Extracted records:
=== Begin Enclosure ===

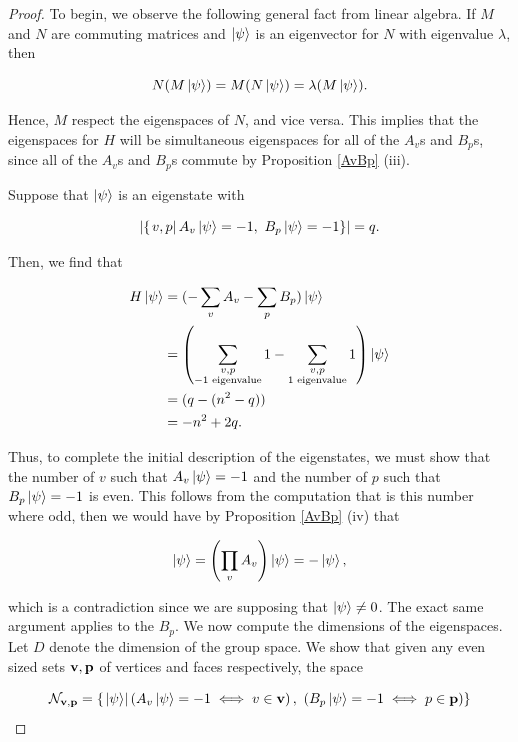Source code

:\documentclass{article}
\theoremstyle{definition}
\numberwithin{figure}{section}
\begin{document}
\begin{proof} To begin, we observe the following general fact from linear algebra. If $M$ and $N$ are commuting matrices and $\left|\psi\right>$ is an eigenvector for $N$ with eigenvalue $\lambda$, then

$$N(M\left|\psi\right>)=M(N\left|\psi\right>)=\lambda (M\left|\psi\right>).$$

Hence, $M$ respect the eigenspaces of $N$, and vice versa. This implies that the eigenspaces for $H$ will be simultaneous eigenspaces for all of the $A_v$s and $B_p$s, since all of the $A_v$s and $B_p$s commute by Proposition \ref{AvBp} (iii).

Suppose that $\left|\psi\right>$ is an eigenstate with

$$\left|\left\{\left. v,p\right| A_v\left|\psi\right> =-1,\,\, B_p\left|\psi\right>=-1\right\}\right|=q.$$

Then, we find that

\begin{align*}
H\left|\psi\right>&=(-\sum_{v}A_v-\sum_{p}B_p)\left|\psi\right>\\
&=\left(\sum_{\substack{v,p \\ -1\text{ eigenvalue}}}1-\sum_{\substack{v,p \\ 1\text{ eigenvalue}}}1\right)\left|\psi\right>\\
&=(q-(n^2-q))\\
&=-n^2+2q.
\end{align*}

Thus, to complete the initial description of the eigenstates, we must show that the number of $v$ such that $A_v\left|\psi\right>=-1$ and the number of $p$ such that $B_p\left|\psi\right>=-1$ is even. This follows from the computation that is this number where odd, then we would have by Proposition \ref{AvBp} (iv) that

$$\left|\psi\right> = \left(\prod_{v}A_v\right) \left|\psi\right> = -\left|\psi\right>,$$

which is a contradiction since we are supposing that $\left|\psi\right>\neq 0$. The exact same argument applies to the $B_p$. We now compute the dimensions of the eigenspaces. Let $D$ denote the dimension of the group space. We show that given any even sized sets $\bold{v}, \bold{p}$ of vertices and faces respectively, the space

$$\mathcal{N}_{\bold{v},\bold{p}}=\{\left.\left|\psi\right>\right| \left(A_v\left|\psi\right>=-1\iff v\in \bold{v}\right),\,\, \left(B_p\left|\psi\right>=-1\iff p\in\bold{p}\right) \}$$


\end{proof}
\end{document}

=== End Enclosure ===

Directions. Each line above with the word "lambda" must be returned.

Result for this task.
\begin{proof} To begin, we observe the following general fact from linear algebra. If $M$ and $N$ are commuting matrices and $\left|\psi\right>$ is an eigenvector for $N$ with eigenvalue $\lambda$, then
$$N(M\left|\psi\right>)=M(N\left|\psi\right>)=\lambda (M\left|\psi\right>).$$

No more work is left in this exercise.